Stored data
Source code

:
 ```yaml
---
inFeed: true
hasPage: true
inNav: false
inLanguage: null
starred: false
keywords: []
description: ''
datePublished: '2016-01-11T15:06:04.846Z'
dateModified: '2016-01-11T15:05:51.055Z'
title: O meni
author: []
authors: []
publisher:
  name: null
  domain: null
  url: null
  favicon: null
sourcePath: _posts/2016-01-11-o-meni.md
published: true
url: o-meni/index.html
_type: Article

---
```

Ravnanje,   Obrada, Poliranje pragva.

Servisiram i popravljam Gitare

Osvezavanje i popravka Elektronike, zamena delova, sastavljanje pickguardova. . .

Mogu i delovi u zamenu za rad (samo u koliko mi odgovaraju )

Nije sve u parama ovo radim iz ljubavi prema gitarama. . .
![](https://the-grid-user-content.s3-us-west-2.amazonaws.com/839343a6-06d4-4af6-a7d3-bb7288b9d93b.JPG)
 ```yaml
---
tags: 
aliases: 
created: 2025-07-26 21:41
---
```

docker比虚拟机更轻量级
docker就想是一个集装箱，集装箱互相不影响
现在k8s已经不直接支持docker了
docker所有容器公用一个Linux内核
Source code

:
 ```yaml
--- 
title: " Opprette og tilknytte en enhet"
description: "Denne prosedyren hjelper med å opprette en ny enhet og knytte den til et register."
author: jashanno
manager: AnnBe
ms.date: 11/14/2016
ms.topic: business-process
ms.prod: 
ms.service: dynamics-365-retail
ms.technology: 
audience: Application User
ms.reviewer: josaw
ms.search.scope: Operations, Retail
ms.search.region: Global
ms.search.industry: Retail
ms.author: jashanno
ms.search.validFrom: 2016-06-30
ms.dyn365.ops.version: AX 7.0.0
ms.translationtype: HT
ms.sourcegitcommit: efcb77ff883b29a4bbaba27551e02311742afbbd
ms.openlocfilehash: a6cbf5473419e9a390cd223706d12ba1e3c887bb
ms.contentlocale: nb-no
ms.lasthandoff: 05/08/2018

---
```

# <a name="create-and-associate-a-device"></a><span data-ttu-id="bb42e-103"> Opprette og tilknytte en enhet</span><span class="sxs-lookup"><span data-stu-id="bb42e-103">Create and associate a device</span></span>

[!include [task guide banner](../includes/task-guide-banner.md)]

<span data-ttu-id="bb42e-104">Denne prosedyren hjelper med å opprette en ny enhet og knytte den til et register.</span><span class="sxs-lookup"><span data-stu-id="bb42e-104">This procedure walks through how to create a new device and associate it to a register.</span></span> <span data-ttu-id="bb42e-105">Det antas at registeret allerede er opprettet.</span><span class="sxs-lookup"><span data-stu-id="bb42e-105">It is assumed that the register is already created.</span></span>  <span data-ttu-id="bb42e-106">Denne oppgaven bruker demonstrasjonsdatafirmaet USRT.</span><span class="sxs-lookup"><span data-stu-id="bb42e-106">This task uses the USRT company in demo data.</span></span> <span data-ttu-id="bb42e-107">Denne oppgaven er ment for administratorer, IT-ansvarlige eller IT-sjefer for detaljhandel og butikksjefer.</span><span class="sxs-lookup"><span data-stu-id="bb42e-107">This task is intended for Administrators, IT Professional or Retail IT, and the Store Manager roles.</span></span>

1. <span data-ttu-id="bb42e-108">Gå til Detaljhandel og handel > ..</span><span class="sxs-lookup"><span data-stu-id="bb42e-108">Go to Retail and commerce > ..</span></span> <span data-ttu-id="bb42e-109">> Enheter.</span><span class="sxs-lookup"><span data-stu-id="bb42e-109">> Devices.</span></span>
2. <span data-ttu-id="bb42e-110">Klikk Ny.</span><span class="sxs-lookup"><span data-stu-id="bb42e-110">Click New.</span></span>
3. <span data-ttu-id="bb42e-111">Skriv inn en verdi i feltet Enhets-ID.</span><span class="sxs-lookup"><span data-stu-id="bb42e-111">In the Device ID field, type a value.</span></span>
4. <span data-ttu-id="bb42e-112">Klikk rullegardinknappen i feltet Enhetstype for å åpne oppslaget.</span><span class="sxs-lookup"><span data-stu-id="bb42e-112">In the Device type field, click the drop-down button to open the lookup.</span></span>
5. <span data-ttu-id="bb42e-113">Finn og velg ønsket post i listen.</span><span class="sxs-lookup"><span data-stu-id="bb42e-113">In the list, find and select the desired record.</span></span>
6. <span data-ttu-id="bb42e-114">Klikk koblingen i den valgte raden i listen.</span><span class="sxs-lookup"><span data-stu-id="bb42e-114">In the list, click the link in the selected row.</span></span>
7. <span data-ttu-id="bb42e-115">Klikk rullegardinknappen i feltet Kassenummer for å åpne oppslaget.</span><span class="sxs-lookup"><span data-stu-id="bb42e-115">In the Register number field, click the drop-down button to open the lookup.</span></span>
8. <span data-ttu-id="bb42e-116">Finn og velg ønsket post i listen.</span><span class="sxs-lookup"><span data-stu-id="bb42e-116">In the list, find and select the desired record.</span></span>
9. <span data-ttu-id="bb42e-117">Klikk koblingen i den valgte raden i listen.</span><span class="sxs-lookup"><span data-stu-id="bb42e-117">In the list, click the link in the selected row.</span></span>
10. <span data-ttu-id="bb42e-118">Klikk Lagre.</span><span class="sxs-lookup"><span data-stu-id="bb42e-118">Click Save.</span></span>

Task details
What is needed is a full, exact copy of the records.

Response
Source code

:
 ```yaml
---
inFeed: true
hasPage: true
inNav: false
inLanguage: null
starred: false
keywords: []
description: ''
datePublished: '2016-01-11T15:06:04.846Z'
dateModified: '2016-01-11T15:05:51.055Z'
title: O meni
author: []
authors: []
publisher:
  name: null
  domain: null
  url: null
  favicon: null
sourcePath: _posts/2016-01-11-o-meni.md
published: true
url: o-meni/index.html
_type: Article

---
```

Ravnanje,   Obrada, Poliranje pragva.

Servisiram i popravljam Gitare

Osvezavanje i popravka Elektronike, zamena delova, sastavljanje pickguardova. . .

Mogu i delovi u zamenu za rad (samo u koliko mi odgovaraju )

Nije sve u parama ovo radim iz ljubavi prema gitarama. . .
![](https://the-grid-user-content.s3-us-west-2.amazonaws.com/839343a6-06d4-4af6-a7d3-bb7288b9d93b.JPG)
 ```yaml
---
tags: 
aliases: 
created: 2025-07-26 21:41
---
```

docker比虚拟机更轻量级
docker就想是一个集装箱，集装箱互相不影响
现在k8s已经不直接支持docker了
docker所有容器公用一个Linux内核
Source code

:
 ```yaml
--- 
title: " Opprette og tilknytte en enhet"
description: "Denne prosedyren hjelper med å opprette en ny enhet og knytte den til et register."
author: jashanno
manager: AnnBe
ms.date: 11/14/2016
ms.topic: business-process
ms.prod: 
ms.service: dynamics-365-retail
ms.technology: 
audience: Application User
ms.reviewer: josaw
ms.search.scope: Operations, Retail
ms.search.region: Global
ms.search.industry: Retail
ms.author: jashanno
ms.search.validFrom: 2016-06-30
ms.dyn365.ops.version: AX 7.0.0
ms.translationtype: HT
ms.sourcegitcommit: efcb77ff883b29a4bbaba27551e02311742afbbd
ms.openlocfilehash: a6cbf5473419e9a390cd223706d12ba1e3c887bb
ms.contentlocale: nb-no
ms.lasthandoff: 05/08/2018

---
```

# <a name="create-and-associate-a-device"></a><span data-ttu-id="bb42e-103"> Opprette og tilknytte en enhet</span><span class="sxs-lookup"><span data-stu-id="bb42e-103">Create and associate a device</span></span>

[!include [task guide banner](../includes/task-guide-banner.md)]

<span data-ttu-id="bb42e-104">Denne prosedyren hjelper med å opprette en ny enhet og knytte den til et register.</span><span class="sxs-lookup"><span data-stu-id="bb42e-104">This procedure walks through how to create a new device and associate it to a register.</span></span> <span data-ttu-id="bb42e-105">Det antas at registeret allerede er opprettet.</span><span class="sxs-lookup"><span data-stu-id="bb42e-105">It is assumed that the register is already created.</span></span>  <span data-ttu-id="bb42e-106">Denne oppgaven bruker demonstrasjonsdatafirmaet USRT.</span><span class="sxs-lookup"><span data-stu-id="bb42e-106">This task uses the USRT company in demo data.</span></span> <span data-ttu-id="bb42e-107">Denne oppgaven er ment for administratorer, IT-ansvarlige eller IT-sjefer for detaljhandel og butikksjefer.</span><span class="sxs-lookup"><span data-stu-id="bb42e-107">This task is intended for Administrators, IT Professional or Retail IT, and the Store Manager roles.</span></span>

1. <span data-ttu-id="bb42e-108">Gå til Detaljhandel og handel > ..</span><span class="sxs-lookup"><span data-stu-id="bb42e-108">Go to Retail and commerce > ..</span></span> <span data-ttu-id="bb42e-109">> Enheter.</span><span class="sxs-lookup"><span data-stu-id="bb42e-109">> Devices.</span></span>
2. <span data-ttu-id="bb42e-110">Klikk Ny.</span><span class="sxs-lookup"><span data-stu-id="bb42e-110">Click New.</span></span>
3. <span data-ttu-id="bb42e-111">Skriv inn en verdi i feltet Enhets-ID.</span><span class="sxs-lookup"><span data-stu-id="bb42e-111">In the Device ID field, type a value.</span></span>
4. <span data-ttu-id="bb42e-112">Klikk rullegardinknappen i feltet Enhetstype for å åpne oppslaget.</span><span class="sxs-lookup"><span data-stu-id="bb42e-112">In the Device type field, click the drop-down button to open the lookup.</span></span>
5. <span data-ttu-id="bb42e-113">Finn og velg ønsket post i listen.</span><span class="sxs-lookup"><span data-stu-id="bb42e-113">In the list, find and select the desired record.</span></span>
6. <span data-ttu-id="bb42e-114">Klikk koblingen i den valgte raden i listen.</span><span class="sxs-lookup"><span data-stu-id="bb42e-114">In the list, click the link in the selected row.</span></span>
7. <span data-ttu-id="bb42e-115">Klikk rullegardinknappen i feltet Kassenummer for å åpne oppslaget.</span><span class="sxs-lookup"><span data-stu-id="bb42e-115">In the Register number field, click the drop-down button to open the lookup.</span></span>
8. <span data-ttu-id="bb42e-116">Finn og velg ønsket post i listen.</span><span class="sxs-lookup"><span data-stu-id="bb42e-116">In the list, find and select the desired record.</span></span>
9. <span data-ttu-id="bb42e-117">Klikk koblingen i den valgte raden i listen.</span><span class="sxs-lookup"><span data-stu-id="bb42e-117">In the list, click the link in the selected row.</span></span>
10. <span data-ttu-id="bb42e-118">Klikk Lagre.</span><span class="sxs-lookup"><span data-stu-id="bb42e-118">Click Save.</span></span>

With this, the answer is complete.